INSTRUCTIONS TO FOLLOW:
Say how many lines of these entries include the word "units", and answer with the number alone.

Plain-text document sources
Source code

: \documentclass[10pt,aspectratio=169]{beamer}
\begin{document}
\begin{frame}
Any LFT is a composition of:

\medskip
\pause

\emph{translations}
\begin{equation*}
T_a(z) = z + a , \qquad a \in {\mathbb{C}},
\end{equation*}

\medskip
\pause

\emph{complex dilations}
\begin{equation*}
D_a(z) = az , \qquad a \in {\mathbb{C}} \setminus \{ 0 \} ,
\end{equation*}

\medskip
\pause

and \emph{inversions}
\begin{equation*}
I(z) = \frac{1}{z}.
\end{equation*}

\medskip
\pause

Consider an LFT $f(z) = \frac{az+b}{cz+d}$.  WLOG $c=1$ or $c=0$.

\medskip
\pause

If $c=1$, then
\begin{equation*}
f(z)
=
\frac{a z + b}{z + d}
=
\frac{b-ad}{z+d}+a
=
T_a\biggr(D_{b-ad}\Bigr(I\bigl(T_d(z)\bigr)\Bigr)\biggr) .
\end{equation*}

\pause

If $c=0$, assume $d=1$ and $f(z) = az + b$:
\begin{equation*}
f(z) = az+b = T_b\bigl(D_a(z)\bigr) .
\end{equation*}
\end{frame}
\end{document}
...
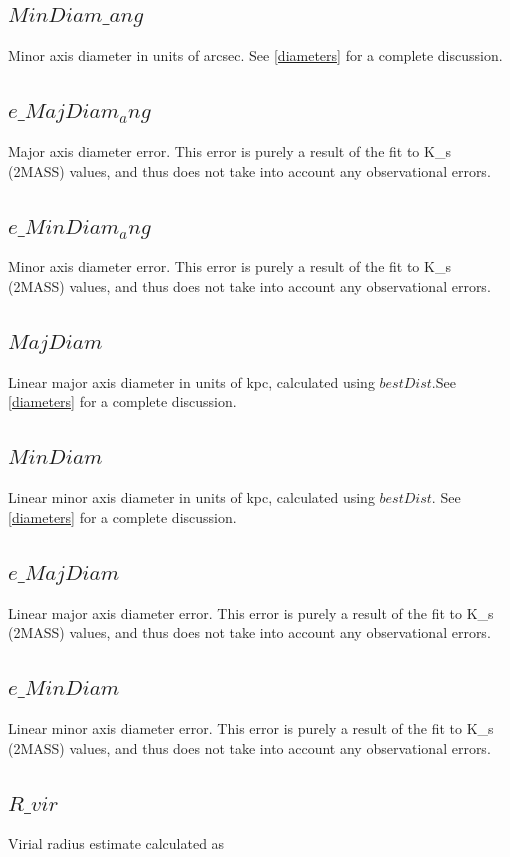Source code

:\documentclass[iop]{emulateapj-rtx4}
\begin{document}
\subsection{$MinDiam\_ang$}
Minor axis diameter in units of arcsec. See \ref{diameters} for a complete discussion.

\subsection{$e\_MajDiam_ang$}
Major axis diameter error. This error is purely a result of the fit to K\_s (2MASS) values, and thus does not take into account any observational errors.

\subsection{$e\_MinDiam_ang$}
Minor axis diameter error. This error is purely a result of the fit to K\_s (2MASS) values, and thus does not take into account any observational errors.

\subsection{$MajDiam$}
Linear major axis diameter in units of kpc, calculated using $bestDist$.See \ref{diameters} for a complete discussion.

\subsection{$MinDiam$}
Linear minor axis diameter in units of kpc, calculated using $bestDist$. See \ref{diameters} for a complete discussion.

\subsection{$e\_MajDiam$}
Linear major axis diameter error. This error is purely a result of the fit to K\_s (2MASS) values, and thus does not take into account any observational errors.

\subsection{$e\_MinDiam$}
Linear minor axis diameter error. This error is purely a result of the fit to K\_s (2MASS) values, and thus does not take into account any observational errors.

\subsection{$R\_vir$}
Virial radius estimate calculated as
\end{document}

TASK RESULT:
3